Faute de sensibilité à la chose Flash, je n’ai pas joué au diptyque Samorost, développé par Aminata Design. Mais maintenant que je viens d’en apprendre plus sur leur nouveau projet (via cette interview sur Indie Games), Machinarium, je vais peut-être me raviser, tant ce projet prévu pour la fin de l’année s’annonce sous de bons auspices.

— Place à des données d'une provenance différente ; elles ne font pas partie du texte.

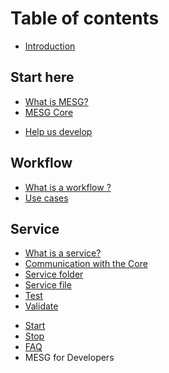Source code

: # Table of contents

* [Introduction](README.md)

## Start here

* [What is MESG?](start-here/what-is-mesg.md)
* [MESG Core](start-here/mesg-core.md)
<!-- * [MESG Infrastructure](start-here/mesg-network.md) -->
<!-- * [What is a Node ?](start-here/what-is-a-node.md)
* [Why run a Node ?](start-here/why-run-a-node.md)
* [Run a Node](start-here/run-a-node.md)
* [What is an account](start-here/what-is-an-account.md) -->
* [Help us develop](start-here/help-us-develop.md)

## Workflow

* [What is a workflow ?](workflow/what-is-a-workflow.md)
* [Use cases](workflow/use-cases.md)
<!-- * [Source](workflow/source.md)
* [Task](workflow/task.md)
* [Workflow File](workflow/workflow-file.md)
* [Validate](workflow/validate.md)
* [Test](workflow/test.md)
* [Deployment](workflow/deployment.md) -->

## Service

* [What is a service?](service/what-is-a-service.md)
* [Communication with the Core](service/communication-with-the-core.md)
* [Service folder](service/service-folder.md)
* [Service file](service/service-file.md)
* [Test](service/test.md)
* [Validate](service/validate.md)
<!-- * [Publish](service/publish.md) -->
* [Start](service/start.md)
* [Stop](service/stop.md)
* [FAQ](service/untitled.md)
* MESG for Developers

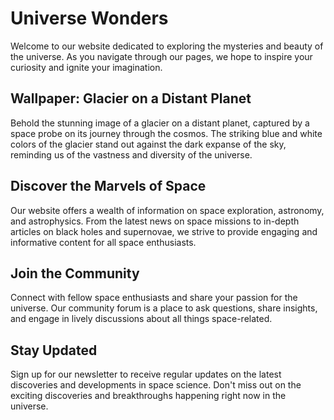 <!--font:Open Sans-->

# Universe Wonders

Welcome to our website dedicated to exploring the mysteries and beauty of the universe. As you navigate through our pages, we hope to inspire your curiosity and ignite your imagination.

## Wallpaper: Glacier on a Distant Planet

Behold the stunning image of a glacier on a distant planet, captured by a space probe on its journey through the cosmos. The striking blue and white colors of the glacier stand out against the dark expanse of the sky, reminding us of the vastness and diversity of the universe.

## Discover the Marvels of Space

Our website offers a wealth of information on space exploration, astronomy, and astrophysics. From the latest news on space missions to in-depth articles on black holes and supernovae, we strive to provide engaging and informative content for all space enthusiasts.

## Join the Community

Connect with fellow space enthusiasts and share your passion for the universe. Our community forum is a place to ask questions, share insights, and engage in lively discussions about all things space-related.

## Stay Updated

Sign up for our newsletter to receive regular updates on the latest discoveries and developments in space science. Don't miss out on the exciting discoveries and breakthroughs happening right now in the universe.

<!--

Write me markdown content of website with wallpaper:

"A photograph of a glacier on a distant planet, with the blue and white colors contrasting against the dark sky."

The header of the page should not be copy of the text but rather a real content of the website which is using this wallpaper.


---


# Explore the Wonders of the Universe

Welcome to our website dedicated to exploring the mysteries and beauty of the universe. As you navigate through our pages, we hope to inspire your curiosity and ignite your imagination.

## Wallpaper: Glacier on a Distant Planet

Behold the stunning image of a glacier on a distant planet, captured by a space probe on its journey through the cosmos. The striking blue and white colors of the glacier stand out against the dark expanse of the sky, reminding us of the vastness and diversity of the universe.

## Discover the Marvels of Space

Our website offers a wealth of information on space exploration, astronomy, and astrophysics. From the latest news on space missions to in-depth articles on black holes and supernovae, we strive to provide engaging and informative content for all space enthusiasts.

## Join the Community

Connect with fellow space enthusiasts and share your passion for the universe. Our community forum is a place to ask questions, share insights, and engage in lively discussions about all things space-related.

## Stay Updated

Sign up for our newsletter to receive regular updates on the latest discoveries and developments in space science. Don't miss out on the exciting discoveries and breakthroughs happening right now in the universe.


---


Write me a Google font which is best fitting for the website.

Pick from the list:
- Montserrat
- Poppins
- Creepster
- Orbitron
- IBM Plex Sans
- Cabin
- Dancing Script
- Great Vibes
- Roboto
- Open Sans
- Barlow Condensed
- Alegreya
- Inter
- Raleway
- Playfair Display
- Lobster
- Cormorant Garamond
- Cinzel
- Lato
- Exo 2
- Futura
- Cinzel Decorative


Write just the font name nothing else.


---


Open Sans

-->
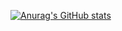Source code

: [![Anurag's GitHub stats](https://github-readme-stats.vercel.app/api?username=TimBolhoeve-DBG)](https://github.com/anuraghazra/github-readme-stats)
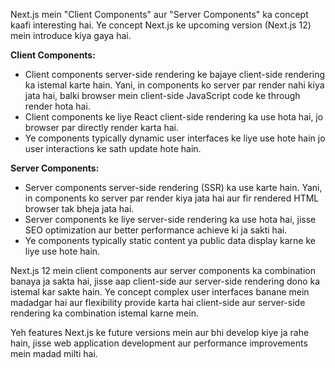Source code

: Next.js mein "Client Components" aur "Server Components" ka concept kaafi interesting hai. Ye concept Next.js ke upcoming version (Next.js 12) mein introduce kiya gaya hai. 

**Client Components:**
- Client components server-side rendering ke bajaye client-side rendering ka istemal karte hain. Yani, in components ko server par render nahi kiya jata hai, balki browser mein client-side JavaScript code ke through render hota hai.
- Client components ke liye React client-side rendering ka use hota hai, jo browser par directly render karta hai.
- Ye components typically dynamic user interfaces ke liye use hote hain jo user interactions ke sath update hote hain.

**Server Components:**
- Server components server-side rendering (SSR) ka use karte hain. Yani, in components ko server par render kiya jata hai aur fir rendered HTML browser tak bheja jata hai.
- Server components ke liye server-side rendering ka use hota hai, jisse SEO optimization aur better performance achieve ki ja sakti hai.
- Ye components typically static content ya public data display karne ke liye use hote hain.

Next.js 12 mein client components aur server components ka combination banaya ja sakta hai, jisse aap client-side aur server-side rendering dono ka istemal kar sakte hain. Ye concept complex user interfaces banane mein madadgar hai aur flexibility provide karta hai client-side aur server-side rendering ka combination istemal karne mein.

Yeh features Next.js ke future versions mein aur bhi develop kiye ja rahe hain, jisse web application development aur performance improvements mein madad milti hai.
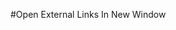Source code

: #Open External Links In New Window
<?php
// ==============================================================================
// A href validation with target blank
// ==============================================================================
function href_target($url = null,$target = null){
 
	if(!empty($url) && $url != null){
		$sit_url = parse_url(get_site_url());
		$link_url = parse_url($url);
		$href = " href='$url'";
	 
		if ($sit_url['host'] !== $link_url['host']){
			$target = (!empty($target)) ? $target : '_blank';
		}
		if(!empty($target)){
			$href .= " target='$target'";
		}
		return $href;
	}
	else{
		return null;
	}
}

?>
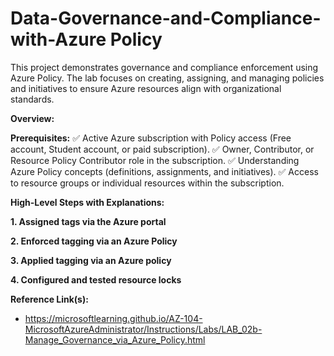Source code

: # Data-Governance-and-Compliance-with-Azure Policy
This project demonstrates governance and compliance enforcement using Azure Policy. The lab focuses on creating, assigning, and managing policies and initiatives to ensure Azure resources align with organizational standards.

**Overview:**

**Prerequisites:**
✅ Active Azure subscription with Policy access (Free account, Student account, or paid subscription).
✅ Owner, Contributor, or Resource Policy Contributor role in the subscription.
✅ Understanding Azure Policy concepts (definitions, assignments, and initiatives).
✅ Access to resource groups or individual resources within the subscription.

**High-Level Steps with Explanations:**

 **1. Assigned tags via the Azure portal**

 **2. Enforced tagging via an Azure Policy**

 **3. Applied tagging via an Azure policy**

 **4. Configured and tested resource locks**

**Reference Link(s):**
* https://microsoftlearning.github.io/AZ-104-MicrosoftAzureAdministrator/Instructions/Labs/LAB_02b-Manage_Governance_via_Azure_Policy.html
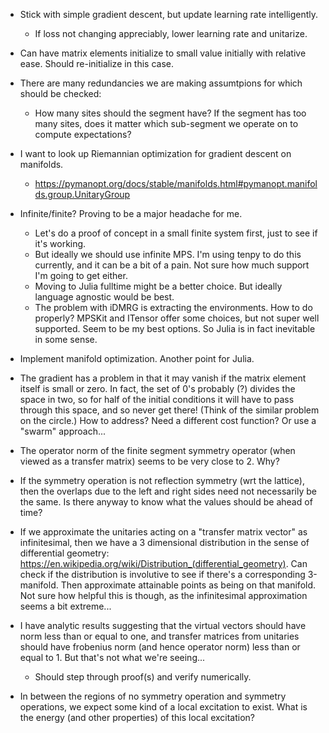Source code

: * Stick with simple gradient descent, but update learning rate intelligently.
    * If loss not changing appreciably, lower learning rate and unitarize.
* Can have matrix elements initialize to small value initially with relative ease. Should re-initialize in this case.
* There are many redundancies we are making assumtpions for which should be checked:
    * How many sites should the segment have? If the segment has too many sites, does it matter which sub-segment we operate on to compute expectations?

* I want to look up Riemannian optimization for gradient descent on manifolds.
    * https://pymanopt.org/docs/stable/manifolds.html#pymanopt.manifolds.group.UnitaryGroup

* Infinite/finite? Proving to be a major headache for me.
    * Let's do a proof of concept in a small finite system first, just to see if it's working.
    * But ideally we should use infinite MPS. I'm using tenpy to do this currently, and it can be a bit of a pain. Not sure how much support I'm going to get either.
    * Moving to Julia fulltime might be a better choice. But ideally language agnostic would be best.
    * The problem with iDMRG is extracting the environments. How to do properly? MPSKit and ITensor offer some choices, but not super well supported. Seem to be my best options. So Julia is in fact inevitable in some sense.


* Implement manifold optimization. Another point for Julia.

* The gradient has a problem in that it may vanish if the matrix element itself is small or zero. In fact, the set of 0's probably (?) divides the space in two, so for half of the initial conditions it will have to pass through this space, and so never get there! (Think of the similar problem on the circle.) How to address? Need a different cost function? Or use a "swarm" approach...

* The operator norm of the finite segment symmetry operator (when viewed as a transfer matrix) seems to be very close to 2. Why?

* If the symmetry operation is not reflection symmetry (wrt the lattice), then the overlaps due to the left and right sides need not necessarily be the same. Is there anyway to know what the values should be ahead of time?

* If we approximate the unitaries acting on a "transfer matrix vector" as infinitesimal, then we have a 3 dimensional distribution in the sense of differential geometry: https://en.wikipedia.org/wiki/Distribution_(differential_geometry). Can check if the distribution is involutive to see if there's a corresponding 3-manifold. Then approximate attainable points as being on that manifold. Not sure how helpful this is though, as the infinitesimal approximation seems a bit extreme...

* I have analytic results suggesting that the virtual vectors should have norm less than or equal to one, and transfer matrices from unitaries should have frobenius norm (and hence operator norm) less than or equal to 1. But that's not what we're seeing...
    * Should step through proof(s) and verify numerically.

* In between the regions of no symmetry operation and symmetry operations, we expect some kind of a local excitation to exist. What is the energy (and other properties) of this local excitation?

Question gameplay tout d’abord, attendez-vous à du très classique, soit du point & click à puzzles, écrans fixes et inventaire. En effet, c’est plutôt du côté de la réalisation et de l’univers proposé que mes gènes récessifs d’alter-mondialiste (vive les indépendants, les graphismes manuels et la bière bio) se sont activés. Car non, vous ne rêvez pas, sur les trois captures dévoilées, tout a été dessiné à la main. Comme dirait Ric Flair au meilleur de sa forme : « Woooooooooo« . Machinarium donc, est le nom d’une cité peuplée de robots, à l’image de celui que vous guiderez, injustement banni, qui va devoir prendre son courage à deux mains pour empêcher un groupe de malfaisants (la Black Cap Brotherhood) de perpétrer un attentat contre le dirigeant de la ville. Notez que dans la foulée, Nono le Robot va aussi devoir sauver sa petite amie. Parce que bon, sinon il serait un peu con d’être aussi altruiste, déjà qu’il ne communiquera que via des symboles et animations.

A priori, le jeu ne devrait durer que 6-7 heures et ne pas être trop pointu niveau résolutions d’énigmes, ce qui ne sera pas très grave si le prix est à l’avenant et l’intensité poétique au rendez-vous. Pour la peine, je croise les doigts, les bras, les jambes, les orteils et le fer.